■ **EXERCISE REQUIREMENTS**:
Give back each line of the listing below that contains the string "overwrite".

■ **AVAILABLE DATA**:
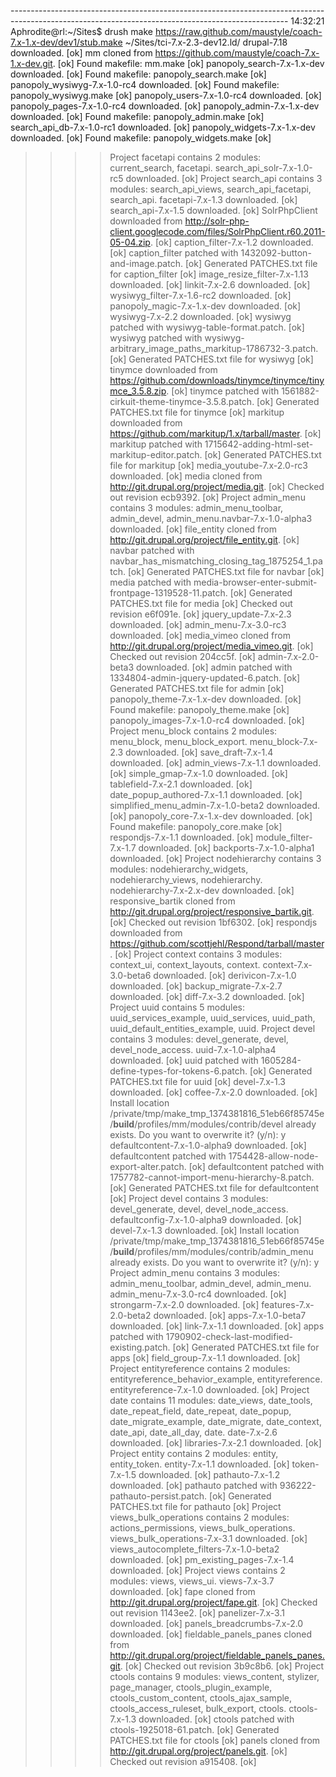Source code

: --------------------------------------------------------------------------------------------------------------------------------------------------- 14:32:21
Aphrodite@rl:~/Sites$ drush make https://raw.github.com/maustyle/coach-7.x-1.x-dev/dev1/stub.make ~/Sites/tci-7.x-2.3-dev12.ld/
drupal-7.18 downloaded.                                                                                                                          [ok]
mm cloned from https://github.com/maustyle/coach-7.x-1.x-dev.git.                                                                                [ok]
Found makefile: mm.make                                                                                                                          [ok]
panopoly_search-7.x-1.x-dev downloaded.                                                                                                          [ok]
Found makefile: panopoly_search.make                                                                                                             [ok]
panopoly_wysiwyg-7.x-1.0-rc4 downloaded.                                                                                                         [ok]
Found makefile: panopoly_wysiwyg.make                                                                                                            [ok]
panopoly_users-7.x-1.0-rc4 downloaded.                                                                                                           [ok]
panopoly_pages-7.x-1.0-rc4 downloaded.                                                                                                           [ok]
panopoly_admin-7.x-1.x-dev downloaded.                                                                                                           [ok]
Found makefile: panopoly_admin.make                                                                                                              [ok]
search_api_db-7.x-1.0-rc1 downloaded.                                                                                                            [ok]
panopoly_widgets-7.x-1.x-dev downloaded.                                                                                                         [ok]
Found makefile: panopoly_widgets.make                                                                                                            [ok]
 >>  >> Project facetapi contains 2 modules: current_search, facetapi.
search_api_solr-7.x-1.0-rc5 downloaded.                                                                                                          [ok]
 >>  >> Project search_api contains 3 modules: search_api_views, search_api_facetapi, search_api.
facetapi-7.x-1.3 downloaded.                                                                                                                     [ok]
search_api-7.x-1.5 downloaded.                                                                                                                   [ok]
SolrPhpClient downloaded from http://solr-php-client.googlecode.com/files/SolrPhpClient.r60.2011-05-04.zip.                                      [ok]
caption_filter-7.x-1.2 downloaded.                                                                                                               [ok]
caption_filter patched with 1432092-button-and-image.patch.                                                                                      [ok]
Generated PATCHES.txt file for caption_filter                                                                                                    [ok]
image_resize_filter-7.x-1.13 downloaded.                                                                                                         [ok]
linkit-7.x-2.6 downloaded.                                                                                                                       [ok]
wysiwyg_filter-7.x-1.6-rc2 downloaded.                                                                                                           [ok]
panopoly_magic-7.x-1.x-dev downloaded.                                                                                                           [ok]
wysiwyg-7.x-2.2 downloaded.                                                                                                                      [ok]
wysiwyg patched with wysiwyg-table-format.patch.                                                                                                 [ok]
wysiwyg patched with wysiwyg-arbitrary_image_paths_markitup-1786732-3.patch.                                                                     [ok]
Generated PATCHES.txt file for wysiwyg                                                                                                           [ok]
tinymce downloaded from https://github.com/downloads/tinymce/tinymce/tinymce_3.5.8.zip.                                                          [ok]
tinymce patched with 1561882-cirkuit-theme-tinymce-3.5.8.patch.                                                                                  [ok]
Generated PATCHES.txt file for tinymce                                                                                                           [ok]
markitup downloaded from https://github.com/markitup/1.x/tarball/master.                                                                         [ok]
markitup patched with 1715642-adding-html-set-markitup-editor.patch.                                                                             [ok]
Generated PATCHES.txt file for markitup                                                                                                          [ok]
media_youtube-7.x-2.0-rc3 downloaded.                                                                                                            [ok]
media cloned from http://git.drupal.org/project/media.git.                                                                                       [ok]
Checked out revision ecb9392.                                                                                                                    [ok]
>>  >> Project admin_menu contains 3 modules: admin_menu_toolbar, admin_devel, admin_menu.navbar-7.x-1.0-alpha3 downloaded.                                                                                                                [ok]
file_entity cloned from http://git.drupal.org/project/file_entity.git.                                                                           [ok]
navbar patched with navbar_has_mismatching_closing_tag_1875254_1.patch.                                                                          [ok]
Generated PATCHES.txt file for navbar                                                                                                            [ok]
media patched with media-browser-enter-submit-frontpage-1319528-11.patch.                                                                        [ok]
Generated PATCHES.txt file for media                                                                                                             [ok]
Checked out revision e6f091e.                                                                                                                    [ok]
jquery_update-7.x-2.3 downloaded.                                                                                                                [ok]
admin_menu-7.x-3.0-rc3 downloaded.                                                                                                               [ok]
media_vimeo cloned from http://git.drupal.org/project/media_vimeo.git.                                                                           [ok]
Checked out revision 204cc5f.                                                                                                                    [ok]
admin-7.x-2.0-beta3 downloaded.                                                                                                                  [ok]
admin patched with 1334804-admin-jquery-updated-6.patch.                                                                                         [ok]
Generated PATCHES.txt file for admin                                                                                                             [ok]
panopoly_theme-7.x-1.x-dev downloaded.                                                                                                           [ok]
Found makefile: panopoly_theme.make                                                                                                              [ok]
panopoly_images-7.x-1.0-rc4 downloaded.                                                                                                          [ok]
 >>  >> Project menu_block contains 2 modules: menu_block, menu_block_export.
menu_block-7.x-2.3 downloaded.                                                                                                                   [ok]
save_draft-7.x-1.4 downloaded.                                                                                                                   [ok]
admin_views-7.x-1.1 downloaded.                                                                                                                  [ok]
simple_gmap-7.x-1.0 downloaded.                                                                                                                  [ok]
tablefield-7.x-2.1 downloaded.                                                                                                                   [ok]
date_popup_authored-7.x-1.1 downloaded.                                                                                                          [ok]
simplified_menu_admin-7.x-1.0-beta2 downloaded.                                                                                                  [ok]
panopoly_core-7.x-1.x-dev downloaded.                                                                                                            [ok]
Found makefile: panopoly_core.make                                                                                                               [ok]
respondjs-7.x-1.1 downloaded.                                                                                                                    [ok]
module_filter-7.x-1.7 downloaded.                                                                                                                [ok]
backports-7.x-1.0-alpha1 downloaded.                                                                                                             [ok]
 >> Project nodehierarchy contains 3 modules: nodehierarchy_widgets, nodehierarchy_views, nodehierarchy.
nodehierarchy-7.x-2.x-dev downloaded.                                                                                                            [ok]
responsive_bartik cloned from http://git.drupal.org/project/responsive_bartik.git.                                                               [ok]
Checked out revision 1bf6302.                                                                                                                    [ok]
respondjs downloaded from https://github.com/scottjehl/Respond/tarball/master.                                                                   [ok]
 >> Project context contains 3 modules: context_ui, context_layouts, context.
context-7.x-3.0-beta6 downloaded.                                                                                                                [ok]
derivicon-7.x-1.0 downloaded.                                                                                                                    [ok]
backup_migrate-7.x-2.7 downloaded.                                                                                                               [ok]
diff-7.x-3.2 downloaded.                                                                                                                         [ok]
 >>  >> Project uuid contains 5 modules: uuid_services_example, uuid_services, uuid_path, uuid_default_entities_example, uuid.
 >> Project devel contains 3 modules: devel_generate, devel, devel_node_access.
uuid-7.x-1.0-alpha4 downloaded.                                                                                                                  [ok]
uuid patched with 1605284-define-types-for-tokens-6.patch.                                                                                       [ok]
Generated PATCHES.txt file for uuid                                                                                                              [ok]
devel-7.x-1.3 downloaded.                                                                                                                        [ok]
coffee-7.x-2.0 downloaded.                                                                                                                       [ok]
 >>  >> Install location /private/tmp/make_tmp_1374381816_51eb66f85745e/__build__/profiles/mm/modules/contrib/devel already exists. Do you want to overwrite it? (y/n):
 >>  >> y
defaultcontent-7.x-1.0-alpha9 downloaded.                                                                                                        [ok]
defaultcontent patched with 1754428-allow-node-export-alter.patch.                                                                               [ok]
defaultcontent patched with 1757782-cannot-import-menu-hierarchy-8.patch.                                                                        [ok]
Generated PATCHES.txt file for defaultcontent                                                                                                    [ok]
 >>  >> Project devel contains 3 modules: devel_generate, devel, devel_node_access.
defaultconfig-7.x-1.0-alpha9 downloaded.                                                                                                         [ok]
devel-7.x-1.3 downloaded.                                                                                                                        [ok]
 >> Install location /private/tmp/make_tmp_1374381816_51eb66f85745e/__build__/profiles/mm/modules/contrib/admin_menu already exists. Do you want to overwrite it? (y/n):
 >> y
 >> Project admin_menu contains 3 modules: admin_menu_toolbar, admin_devel, admin_menu.
admin_menu-7.x-3.0-rc4 downloaded.                                                                                                               [ok]
strongarm-7.x-2.0 downloaded.                                                                                                                    [ok]
features-7.x-2.0-beta2 downloaded.                                                                                                               [ok]
apps-7.x-1.0-beta7 downloaded.                                                                                                                   [ok]
link-7.x-1.1 downloaded.                                                                                                                         [ok]
apps patched with 1790902-check-last-modified-existing.patch.                                                                                    [ok]
Generated PATCHES.txt file for apps                                                                                                              [ok]
field_group-7.x-1.1 downloaded.                                                                                                                  [ok]
 >> >> Project entityreference contains 2 modules: entityreference_behavior_example, entityreference.
entityreference-7.x-1.0 downloaded.                                                                                                              [ok]
 >>  >> Project date contains 11 modules: date_views, date_tools, date_repeat_field, date_repeat, date_popup, date_migrate_example, date_migrate, date_context, date_api, date_all_day, date.
date-7.x-2.6 downloaded.                                                                                                                         [ok]
libraries-7.x-2.1 downloaded.                                                                                                                    [ok]
 >>  >> Project entity contains 2 modules: entity, entity_token.
entity-7.x-1.1 downloaded.                                                                                                                       [ok]
token-7.x-1.5 downloaded.                                                                                                                        [ok]
pathauto-7.x-1.2 downloaded.                                                                                                                     [ok]
pathauto patched with 936222-pathauto-persist.patch.                                                                                             [ok]
Generated PATCHES.txt file for pathauto                                                                                                          [ok]
 >>  >> Project views_bulk_operations contains 2 modules: actions_permissions, views_bulk_operations.
views_bulk_operations-7.x-3.1 downloaded.                                                                                                        [ok]
views_autocomplete_filters-7.x-1.0-beta2 downloaded.                                                                                             [ok]
pm_existing_pages-7.x-1.4 downloaded.                                                                                                            [ok]
 >>  >> Project views contains 2 modules: views, views_ui.
views-7.x-3.7 downloaded.                                                                                                                        [ok]
fape cloned from http://git.drupal.org/project/fape.git.                                                                                         [ok]
Checked out revision 1143ee2.                                                                                                                    [ok]
panelizer-7.x-3.1 downloaded.                                                                                                                    [ok]
panels_breadcrumbs-7.x-2.0 downloaded.                                                                                                           [ok]
fieldable_panels_panes cloned from http://git.drupal.org/project/fieldable_panels_panes.git.                                                     [ok]
Checked out revision 3b9c8b6.                                                                                                                    [ok]
 >>  >> Project ctools contains 9 modules: views_content, stylizer, page_manager, ctools_plugin_example, ctools_custom_content, ctools_ajax_sample, ctools_access_ruleset, bulk_export, ctools.
ctools-7.x-1.3 downloaded.                                                                                                                       [ok]
ctools patched with ctools-1925018-61.patch.                                                                                                     [ok]
Generated PATCHES.txt file for ctools                                                                                                            [ok]
panels cloned from http://git.drupal.org/project/panels.git.                                                                                     [ok]
Checked out revision a915408.                                                                                                                    [ok]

■ **COMPLETED TASK**:
 >>  >> Install location /private/tmp/make_tmp_1374381816_51eb66f85745e/__build__/profiles/mm/modules/contrib/devel already exists. Do you want to overwrite it? (y/n):
 >> Install location /private/tmp/make_tmp_1374381816_51eb66f85745e/__build__/profiles/mm/modules/contrib/admin_menu already exists. Do you want to overwrite it? (y/n):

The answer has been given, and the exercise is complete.